Agrotóxicos - Um mal realmente necessário?
Embora a agricultura seja praticada pela humanidade há mais
de dez mil anos, o uso intensivo de agrotóxicos para o controle de pragas e
doenças das lavouras existe há pouco mais de meio século. Ele teve origem após
as grandes guerras mundiais, quando a indústria química fabricante de venenos
então usados como armas químicas encontraram na agricultura um novo mercado
para os seus produtos.
Diversas políticas foram implementadas em todo o mundo para
expandir e assegurar este mercado. A pesquisa agropecuária voltou-se para o
desenvolvimento de sementes selecionadas para responder a aplicações de adubos
químicos e agrotóxicos em sistemas de monoculturas altamente mecanizados.
Segundo seus promotores, esta “revolução verde” seria fundamental para derrotar
a fome que assolava boa parte da população mundial.
No cenário mundial, a FAO (órgão das Nações Unidas para a
Alimentação e Agricultura) e o Banco Mundial foram os maiores promotores da
difusão do pacote tecnológico da Revolução Verde. No Brasil, uma série de
políticas levada a cabo por diferentes governos cumpriu o papel de forçar a
implementação da chamada “modernização da agricultura”. Até hoje, por exemplo,
o governo brasileiro concede redução de 60% da alíquota de cobrança do ICMS
(Imposto sobre Circulação de Mercadorias e Serviços) a todos os agrotóxicos. Venenos
agrícolas de diversos grupos químicos têm ainda isenção de IPI (Imposto sobre
Produtos Industrializados), PIS/PASEP (Programa de Integração Social/Programa
de Formação do Patrimônio do Servidor) e COFINS (Contribuição para o
Financiamento da Seguridade Social) Além das isenções federais, há as isenções
complementares determinadas por alguns estados – há casos que a isenção de
ICMS, IPI, COFINS e PIS/PASEP para atividades envolvendo agrotóxicos chega a
100%.
Mas foi na última década que o uso de agrotóxicos no Brasil
assumiu as proporções mais assustadoras. Entre 2001 e 2008 a venda de venenos
agrícolas no país saltou de pouco mais de US$ 2 bilhões para mais US$ 7
bilhões, quando alcançamos a triste posição de maior consumidor mundial de
venenos. Foram 986,5 mil toneladas de agrotóxicos aplicados. Em 2009 ampliamos
ainda mais o consumo e ultrapassamos a marca de 1 milhão de toneladas – o que
representa nada menos que 5,2 kg de veneno por habitante! Em 2010, o mercado
nacional movimentou cerca de US$ 7,3 bilhões, representando 19% do mercado
global de agrotóxicos. Em 2011 houve um aumento de 16,3% das vendas, que
alcançou US$ 8,5 bilhões. Enquanto, nos últimos dez anos, o mercado mundial de
agrotóxicos cresceu 93%, o mercado brasileiro cresceu 190% (ANVISA & UFPR,
2012).
Nos últimos anos o Brasil se tornou também o principal
destino de produtos banidos no exterior. Segundo dados da Anvisa, são usados
nas lavouras brasileiras pelo menos dez produtos proscritos na União Europeia
(UE), Estados Unidos, China e outros países.

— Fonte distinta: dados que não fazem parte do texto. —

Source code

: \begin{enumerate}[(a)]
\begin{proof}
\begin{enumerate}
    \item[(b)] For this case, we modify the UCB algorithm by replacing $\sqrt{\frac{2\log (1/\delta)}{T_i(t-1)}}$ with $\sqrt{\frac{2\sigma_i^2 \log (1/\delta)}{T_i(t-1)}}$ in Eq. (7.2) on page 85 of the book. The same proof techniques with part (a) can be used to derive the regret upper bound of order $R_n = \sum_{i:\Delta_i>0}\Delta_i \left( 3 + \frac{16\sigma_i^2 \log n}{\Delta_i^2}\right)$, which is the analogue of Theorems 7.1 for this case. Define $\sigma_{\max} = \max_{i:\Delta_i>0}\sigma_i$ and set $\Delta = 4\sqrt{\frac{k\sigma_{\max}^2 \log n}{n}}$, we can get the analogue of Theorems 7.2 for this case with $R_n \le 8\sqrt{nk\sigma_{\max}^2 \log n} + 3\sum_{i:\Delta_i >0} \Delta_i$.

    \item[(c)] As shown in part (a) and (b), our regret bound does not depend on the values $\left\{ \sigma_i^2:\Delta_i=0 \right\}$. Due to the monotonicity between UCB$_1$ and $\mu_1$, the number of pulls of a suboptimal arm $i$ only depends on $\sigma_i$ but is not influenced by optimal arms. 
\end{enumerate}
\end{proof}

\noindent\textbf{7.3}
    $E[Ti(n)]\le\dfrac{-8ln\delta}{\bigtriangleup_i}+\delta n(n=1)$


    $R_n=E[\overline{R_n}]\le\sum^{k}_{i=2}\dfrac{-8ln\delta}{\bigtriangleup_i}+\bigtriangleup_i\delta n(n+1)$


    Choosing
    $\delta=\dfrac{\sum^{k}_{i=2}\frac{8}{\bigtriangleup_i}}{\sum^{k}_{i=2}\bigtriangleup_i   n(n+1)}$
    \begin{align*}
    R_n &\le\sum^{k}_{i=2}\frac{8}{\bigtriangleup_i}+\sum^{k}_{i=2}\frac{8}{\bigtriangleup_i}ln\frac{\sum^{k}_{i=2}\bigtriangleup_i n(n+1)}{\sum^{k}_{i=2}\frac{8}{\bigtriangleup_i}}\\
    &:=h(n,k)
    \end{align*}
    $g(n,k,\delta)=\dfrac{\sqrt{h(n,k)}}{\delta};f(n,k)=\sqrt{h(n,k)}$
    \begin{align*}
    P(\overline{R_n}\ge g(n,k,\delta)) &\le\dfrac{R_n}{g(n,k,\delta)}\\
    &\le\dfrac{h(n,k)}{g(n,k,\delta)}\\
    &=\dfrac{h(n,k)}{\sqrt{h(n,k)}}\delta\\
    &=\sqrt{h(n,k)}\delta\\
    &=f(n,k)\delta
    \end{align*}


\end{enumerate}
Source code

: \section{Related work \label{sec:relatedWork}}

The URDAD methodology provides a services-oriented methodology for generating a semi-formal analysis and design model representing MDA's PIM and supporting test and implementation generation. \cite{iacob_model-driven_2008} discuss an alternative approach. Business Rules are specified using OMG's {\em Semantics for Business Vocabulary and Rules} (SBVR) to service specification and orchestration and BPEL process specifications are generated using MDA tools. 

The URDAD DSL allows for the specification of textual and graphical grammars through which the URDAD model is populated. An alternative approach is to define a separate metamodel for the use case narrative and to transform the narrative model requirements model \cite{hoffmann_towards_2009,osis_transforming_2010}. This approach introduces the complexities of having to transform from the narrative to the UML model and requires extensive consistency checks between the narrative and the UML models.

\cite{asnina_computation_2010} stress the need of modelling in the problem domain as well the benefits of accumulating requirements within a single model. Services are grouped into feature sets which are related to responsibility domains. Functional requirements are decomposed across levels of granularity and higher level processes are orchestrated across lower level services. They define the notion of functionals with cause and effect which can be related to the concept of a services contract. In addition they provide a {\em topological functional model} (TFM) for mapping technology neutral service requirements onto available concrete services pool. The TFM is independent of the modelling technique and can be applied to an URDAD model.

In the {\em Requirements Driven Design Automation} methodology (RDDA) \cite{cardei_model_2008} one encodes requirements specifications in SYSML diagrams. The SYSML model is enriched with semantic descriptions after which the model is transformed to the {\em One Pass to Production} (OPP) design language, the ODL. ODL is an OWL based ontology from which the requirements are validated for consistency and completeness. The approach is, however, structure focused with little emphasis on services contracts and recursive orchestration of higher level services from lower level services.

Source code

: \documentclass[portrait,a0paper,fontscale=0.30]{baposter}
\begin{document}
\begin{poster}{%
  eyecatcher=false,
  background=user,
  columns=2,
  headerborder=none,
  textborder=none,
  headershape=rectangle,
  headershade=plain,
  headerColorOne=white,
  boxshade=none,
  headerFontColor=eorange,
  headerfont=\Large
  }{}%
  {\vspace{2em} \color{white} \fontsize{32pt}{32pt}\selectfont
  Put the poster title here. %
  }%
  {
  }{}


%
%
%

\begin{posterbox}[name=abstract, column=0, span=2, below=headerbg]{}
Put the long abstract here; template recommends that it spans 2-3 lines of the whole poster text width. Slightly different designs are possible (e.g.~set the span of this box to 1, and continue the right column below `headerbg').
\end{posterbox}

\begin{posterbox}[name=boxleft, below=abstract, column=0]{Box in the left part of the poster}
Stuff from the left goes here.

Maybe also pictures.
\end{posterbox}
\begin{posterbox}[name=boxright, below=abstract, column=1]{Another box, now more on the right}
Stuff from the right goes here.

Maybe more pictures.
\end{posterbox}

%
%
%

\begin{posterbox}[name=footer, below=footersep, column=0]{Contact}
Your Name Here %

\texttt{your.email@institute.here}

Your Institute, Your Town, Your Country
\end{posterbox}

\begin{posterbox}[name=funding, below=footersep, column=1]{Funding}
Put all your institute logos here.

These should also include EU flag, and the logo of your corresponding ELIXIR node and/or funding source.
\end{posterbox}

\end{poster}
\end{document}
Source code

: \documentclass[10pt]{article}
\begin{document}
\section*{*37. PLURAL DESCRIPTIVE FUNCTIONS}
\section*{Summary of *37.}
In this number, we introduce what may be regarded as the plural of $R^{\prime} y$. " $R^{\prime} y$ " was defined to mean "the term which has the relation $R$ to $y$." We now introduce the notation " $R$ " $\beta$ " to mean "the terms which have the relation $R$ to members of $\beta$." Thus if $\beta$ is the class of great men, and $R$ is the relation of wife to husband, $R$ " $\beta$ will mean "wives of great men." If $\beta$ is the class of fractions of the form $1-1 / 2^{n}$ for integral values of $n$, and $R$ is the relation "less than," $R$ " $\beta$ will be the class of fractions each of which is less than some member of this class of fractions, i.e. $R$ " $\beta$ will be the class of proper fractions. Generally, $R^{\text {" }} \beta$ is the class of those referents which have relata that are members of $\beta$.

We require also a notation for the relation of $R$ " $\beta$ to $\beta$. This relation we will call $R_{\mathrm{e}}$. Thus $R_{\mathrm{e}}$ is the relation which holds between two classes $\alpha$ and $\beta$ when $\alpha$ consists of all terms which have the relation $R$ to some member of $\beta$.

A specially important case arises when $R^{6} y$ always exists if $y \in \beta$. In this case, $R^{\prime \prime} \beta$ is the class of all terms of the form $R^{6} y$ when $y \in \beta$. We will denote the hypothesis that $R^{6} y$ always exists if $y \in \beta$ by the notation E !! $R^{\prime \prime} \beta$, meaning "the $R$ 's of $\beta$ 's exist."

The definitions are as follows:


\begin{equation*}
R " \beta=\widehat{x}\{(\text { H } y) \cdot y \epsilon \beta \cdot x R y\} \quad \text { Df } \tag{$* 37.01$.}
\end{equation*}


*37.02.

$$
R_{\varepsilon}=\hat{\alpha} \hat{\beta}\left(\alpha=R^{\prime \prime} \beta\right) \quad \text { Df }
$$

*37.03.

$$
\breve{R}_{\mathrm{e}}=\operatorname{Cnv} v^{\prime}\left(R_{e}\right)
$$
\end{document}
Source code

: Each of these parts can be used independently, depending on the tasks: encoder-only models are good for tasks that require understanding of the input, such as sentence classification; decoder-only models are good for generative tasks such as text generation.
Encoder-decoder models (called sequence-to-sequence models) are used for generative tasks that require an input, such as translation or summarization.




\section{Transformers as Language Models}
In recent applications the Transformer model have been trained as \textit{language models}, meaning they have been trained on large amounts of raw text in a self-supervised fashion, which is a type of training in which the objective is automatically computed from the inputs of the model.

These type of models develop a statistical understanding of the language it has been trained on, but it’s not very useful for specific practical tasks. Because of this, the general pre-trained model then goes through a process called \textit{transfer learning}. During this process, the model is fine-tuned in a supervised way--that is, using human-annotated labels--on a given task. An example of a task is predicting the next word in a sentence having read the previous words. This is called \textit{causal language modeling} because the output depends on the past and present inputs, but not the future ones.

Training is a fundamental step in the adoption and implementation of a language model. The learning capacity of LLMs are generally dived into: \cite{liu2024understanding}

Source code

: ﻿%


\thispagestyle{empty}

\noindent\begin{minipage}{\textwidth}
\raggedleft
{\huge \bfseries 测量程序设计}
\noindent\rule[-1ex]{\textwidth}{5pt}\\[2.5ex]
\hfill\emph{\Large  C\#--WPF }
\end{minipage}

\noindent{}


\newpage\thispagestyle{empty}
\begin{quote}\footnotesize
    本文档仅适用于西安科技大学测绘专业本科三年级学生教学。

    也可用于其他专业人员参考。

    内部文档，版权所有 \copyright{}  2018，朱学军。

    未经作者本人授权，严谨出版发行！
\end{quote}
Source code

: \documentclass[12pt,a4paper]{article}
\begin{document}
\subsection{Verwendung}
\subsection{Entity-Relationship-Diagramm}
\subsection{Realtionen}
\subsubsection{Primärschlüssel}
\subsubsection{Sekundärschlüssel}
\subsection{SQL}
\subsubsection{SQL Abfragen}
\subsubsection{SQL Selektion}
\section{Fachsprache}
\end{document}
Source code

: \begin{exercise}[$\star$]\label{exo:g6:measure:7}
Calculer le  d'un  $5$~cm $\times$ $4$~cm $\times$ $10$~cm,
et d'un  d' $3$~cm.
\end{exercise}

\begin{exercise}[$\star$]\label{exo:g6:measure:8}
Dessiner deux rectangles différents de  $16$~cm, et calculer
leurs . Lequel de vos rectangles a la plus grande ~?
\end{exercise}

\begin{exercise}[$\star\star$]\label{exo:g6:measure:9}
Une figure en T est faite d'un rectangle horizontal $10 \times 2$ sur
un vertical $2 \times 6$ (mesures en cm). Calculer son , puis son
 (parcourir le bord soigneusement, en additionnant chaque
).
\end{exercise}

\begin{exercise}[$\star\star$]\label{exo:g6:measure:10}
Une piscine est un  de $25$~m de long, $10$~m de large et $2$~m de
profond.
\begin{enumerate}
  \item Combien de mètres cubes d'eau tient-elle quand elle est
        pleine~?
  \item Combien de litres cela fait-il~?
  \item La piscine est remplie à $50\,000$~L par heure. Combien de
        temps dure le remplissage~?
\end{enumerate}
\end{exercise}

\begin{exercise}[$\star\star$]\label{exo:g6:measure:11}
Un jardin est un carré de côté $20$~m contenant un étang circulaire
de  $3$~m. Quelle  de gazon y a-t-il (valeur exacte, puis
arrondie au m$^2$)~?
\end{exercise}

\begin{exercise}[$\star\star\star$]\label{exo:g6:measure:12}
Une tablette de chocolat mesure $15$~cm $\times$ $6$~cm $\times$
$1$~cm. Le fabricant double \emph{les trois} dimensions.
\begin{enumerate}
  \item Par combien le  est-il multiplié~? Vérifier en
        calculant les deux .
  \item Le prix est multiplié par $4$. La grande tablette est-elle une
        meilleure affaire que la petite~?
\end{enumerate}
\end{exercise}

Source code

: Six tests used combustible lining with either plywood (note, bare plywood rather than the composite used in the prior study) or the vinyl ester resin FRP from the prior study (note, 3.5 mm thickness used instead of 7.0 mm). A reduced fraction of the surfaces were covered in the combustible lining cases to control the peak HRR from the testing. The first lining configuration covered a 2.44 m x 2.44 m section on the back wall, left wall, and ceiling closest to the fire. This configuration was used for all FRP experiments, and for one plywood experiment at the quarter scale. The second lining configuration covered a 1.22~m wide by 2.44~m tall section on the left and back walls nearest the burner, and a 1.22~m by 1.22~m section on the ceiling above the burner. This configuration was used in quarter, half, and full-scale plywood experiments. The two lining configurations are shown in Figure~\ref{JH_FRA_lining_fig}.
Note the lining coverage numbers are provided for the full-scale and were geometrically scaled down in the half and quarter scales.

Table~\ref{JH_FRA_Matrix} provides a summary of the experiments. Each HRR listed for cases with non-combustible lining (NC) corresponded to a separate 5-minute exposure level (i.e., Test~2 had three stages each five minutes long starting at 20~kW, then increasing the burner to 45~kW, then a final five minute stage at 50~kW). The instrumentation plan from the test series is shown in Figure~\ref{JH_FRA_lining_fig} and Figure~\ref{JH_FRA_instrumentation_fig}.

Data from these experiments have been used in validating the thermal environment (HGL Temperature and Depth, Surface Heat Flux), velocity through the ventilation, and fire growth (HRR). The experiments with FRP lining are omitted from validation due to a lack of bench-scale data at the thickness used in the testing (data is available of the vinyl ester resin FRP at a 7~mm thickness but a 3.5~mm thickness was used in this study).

É preciso observar, no entanto, a ineficiência deste modelo
de produção. Mesmo com uso tão intensivo de venenos, as chamadas pragas
agrícolas conseguem desenvolver mecanismos de resistência aos venenos aplicados
e persistir nos campos: com o tempo, os agrotóxicos vão perdendo eficácia e
levando os agricultores a aumentar as doses aplicadas e/ou recorrer a novos
produtos. A indústria está sempre trabalhando no desenvolvimento de novas
moléculas, que são anunciadas como “a solução” para o controle das pragas,
doenças ou plantas invasoras, que com o tempo serão substituídas por outras
novas, e assim infinitamente. Trata-se de um círculo vicioso do qual o agricultor
não consegue se libertar. Um outro elemento chave neste processo é que o desequilíbrio
ambiental provocado por estes sistemas leva também ao surgimento de novas
pragas. Em outras palavras, insetos ou plantas que antes não provocavam danos às
lavouras, passam a se comportar como invasores e atacar as plantações.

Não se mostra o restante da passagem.